(Material provided Opens)

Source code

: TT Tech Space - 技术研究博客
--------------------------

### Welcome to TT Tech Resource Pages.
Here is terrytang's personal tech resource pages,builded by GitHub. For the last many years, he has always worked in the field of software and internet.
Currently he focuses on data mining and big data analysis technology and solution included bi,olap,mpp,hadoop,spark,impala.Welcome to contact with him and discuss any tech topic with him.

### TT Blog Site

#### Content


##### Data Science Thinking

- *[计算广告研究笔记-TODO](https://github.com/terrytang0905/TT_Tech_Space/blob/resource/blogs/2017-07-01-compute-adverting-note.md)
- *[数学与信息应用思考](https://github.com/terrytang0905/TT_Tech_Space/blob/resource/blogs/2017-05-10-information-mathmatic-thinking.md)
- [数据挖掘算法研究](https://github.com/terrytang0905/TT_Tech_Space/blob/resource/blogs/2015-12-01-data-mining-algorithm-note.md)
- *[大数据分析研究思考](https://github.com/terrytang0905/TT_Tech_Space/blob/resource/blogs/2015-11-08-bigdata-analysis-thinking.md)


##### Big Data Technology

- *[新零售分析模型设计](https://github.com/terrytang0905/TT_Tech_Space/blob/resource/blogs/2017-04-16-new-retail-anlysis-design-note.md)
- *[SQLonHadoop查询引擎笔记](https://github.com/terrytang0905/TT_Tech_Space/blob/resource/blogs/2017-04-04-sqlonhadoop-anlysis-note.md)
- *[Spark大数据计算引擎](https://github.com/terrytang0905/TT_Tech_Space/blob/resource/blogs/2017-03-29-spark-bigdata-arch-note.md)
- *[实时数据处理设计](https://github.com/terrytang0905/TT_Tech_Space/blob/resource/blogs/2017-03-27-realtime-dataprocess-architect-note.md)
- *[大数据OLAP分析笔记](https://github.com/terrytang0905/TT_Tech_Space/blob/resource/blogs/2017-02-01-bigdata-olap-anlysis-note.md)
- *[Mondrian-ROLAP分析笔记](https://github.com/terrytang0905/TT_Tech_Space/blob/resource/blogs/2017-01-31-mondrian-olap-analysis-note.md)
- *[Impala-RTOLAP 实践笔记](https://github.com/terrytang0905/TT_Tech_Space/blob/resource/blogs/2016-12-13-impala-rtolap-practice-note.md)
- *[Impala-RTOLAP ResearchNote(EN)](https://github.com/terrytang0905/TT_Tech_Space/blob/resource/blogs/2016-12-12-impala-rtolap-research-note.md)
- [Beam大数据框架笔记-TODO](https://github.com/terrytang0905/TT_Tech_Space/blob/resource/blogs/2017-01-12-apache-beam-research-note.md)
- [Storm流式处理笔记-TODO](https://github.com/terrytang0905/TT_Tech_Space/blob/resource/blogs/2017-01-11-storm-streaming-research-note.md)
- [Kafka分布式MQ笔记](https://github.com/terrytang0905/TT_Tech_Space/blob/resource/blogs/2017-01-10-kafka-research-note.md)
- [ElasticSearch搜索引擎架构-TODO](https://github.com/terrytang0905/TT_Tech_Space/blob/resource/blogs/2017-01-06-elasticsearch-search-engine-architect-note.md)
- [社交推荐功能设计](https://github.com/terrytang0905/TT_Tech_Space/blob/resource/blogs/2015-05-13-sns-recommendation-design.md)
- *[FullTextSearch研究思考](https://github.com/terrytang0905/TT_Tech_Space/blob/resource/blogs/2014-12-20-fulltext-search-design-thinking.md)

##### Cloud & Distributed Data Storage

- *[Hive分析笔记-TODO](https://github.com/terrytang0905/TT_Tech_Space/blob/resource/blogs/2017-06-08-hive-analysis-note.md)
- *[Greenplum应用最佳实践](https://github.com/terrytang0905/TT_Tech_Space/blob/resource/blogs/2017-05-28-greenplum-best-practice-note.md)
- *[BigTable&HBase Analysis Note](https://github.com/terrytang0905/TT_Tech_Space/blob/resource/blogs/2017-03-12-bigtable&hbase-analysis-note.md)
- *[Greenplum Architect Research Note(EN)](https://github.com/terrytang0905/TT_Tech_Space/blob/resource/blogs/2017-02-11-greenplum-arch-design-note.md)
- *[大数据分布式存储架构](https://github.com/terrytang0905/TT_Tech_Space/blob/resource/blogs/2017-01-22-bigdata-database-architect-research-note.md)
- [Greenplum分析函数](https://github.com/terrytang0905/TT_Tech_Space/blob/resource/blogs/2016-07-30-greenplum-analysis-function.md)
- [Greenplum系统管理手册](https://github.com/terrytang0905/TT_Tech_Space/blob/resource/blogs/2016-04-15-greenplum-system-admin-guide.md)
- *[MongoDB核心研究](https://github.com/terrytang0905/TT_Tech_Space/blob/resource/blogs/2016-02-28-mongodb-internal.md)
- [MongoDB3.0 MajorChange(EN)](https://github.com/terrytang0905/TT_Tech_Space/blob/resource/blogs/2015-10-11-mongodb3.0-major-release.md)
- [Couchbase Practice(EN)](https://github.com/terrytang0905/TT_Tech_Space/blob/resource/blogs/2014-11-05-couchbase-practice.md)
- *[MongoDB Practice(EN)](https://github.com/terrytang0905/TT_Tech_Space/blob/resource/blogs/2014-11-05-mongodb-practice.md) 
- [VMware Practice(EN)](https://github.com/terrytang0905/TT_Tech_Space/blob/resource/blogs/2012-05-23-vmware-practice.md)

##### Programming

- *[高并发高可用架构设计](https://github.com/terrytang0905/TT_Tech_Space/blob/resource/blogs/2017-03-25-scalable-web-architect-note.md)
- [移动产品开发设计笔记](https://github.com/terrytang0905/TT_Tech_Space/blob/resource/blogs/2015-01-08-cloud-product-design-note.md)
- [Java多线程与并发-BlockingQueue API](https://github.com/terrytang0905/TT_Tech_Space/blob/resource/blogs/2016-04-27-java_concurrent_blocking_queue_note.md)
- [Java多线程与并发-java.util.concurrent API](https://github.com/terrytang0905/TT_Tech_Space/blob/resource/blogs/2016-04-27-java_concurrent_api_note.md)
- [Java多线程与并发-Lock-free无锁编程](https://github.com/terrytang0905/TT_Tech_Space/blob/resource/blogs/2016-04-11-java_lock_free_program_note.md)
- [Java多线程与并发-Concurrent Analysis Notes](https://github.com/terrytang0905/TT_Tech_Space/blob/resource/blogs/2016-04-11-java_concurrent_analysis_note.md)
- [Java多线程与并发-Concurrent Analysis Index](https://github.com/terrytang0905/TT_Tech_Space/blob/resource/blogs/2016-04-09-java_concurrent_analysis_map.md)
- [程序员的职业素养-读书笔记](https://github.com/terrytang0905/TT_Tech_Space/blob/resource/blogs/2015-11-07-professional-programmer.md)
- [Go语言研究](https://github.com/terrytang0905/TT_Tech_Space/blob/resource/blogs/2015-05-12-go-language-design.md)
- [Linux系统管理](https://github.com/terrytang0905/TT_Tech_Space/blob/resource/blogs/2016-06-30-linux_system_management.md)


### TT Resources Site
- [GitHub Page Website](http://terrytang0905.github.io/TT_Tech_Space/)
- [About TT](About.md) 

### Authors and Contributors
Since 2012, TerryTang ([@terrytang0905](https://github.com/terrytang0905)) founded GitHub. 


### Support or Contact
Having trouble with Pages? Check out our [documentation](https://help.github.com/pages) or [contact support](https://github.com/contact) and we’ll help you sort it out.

(Material provided Closes)

## To do
Find "- [Linux系统管理](https://github" in the entries above and copy that whole line exactly, then each line after it through the line that contains "### Authors and Contributors".

## Reply to the exercise
- [Linux系统管理](https://github.com/terrytang0905/TT_Tech_Space/blob/resource/blogs/2016-06-30-linux_system_management.md)


### TT Resources Site
- [GitHub Page Website](http://terrytang0905.github.io/TT_Tech_Space/)
- [About TT](About.md) 

### Authors and Contributors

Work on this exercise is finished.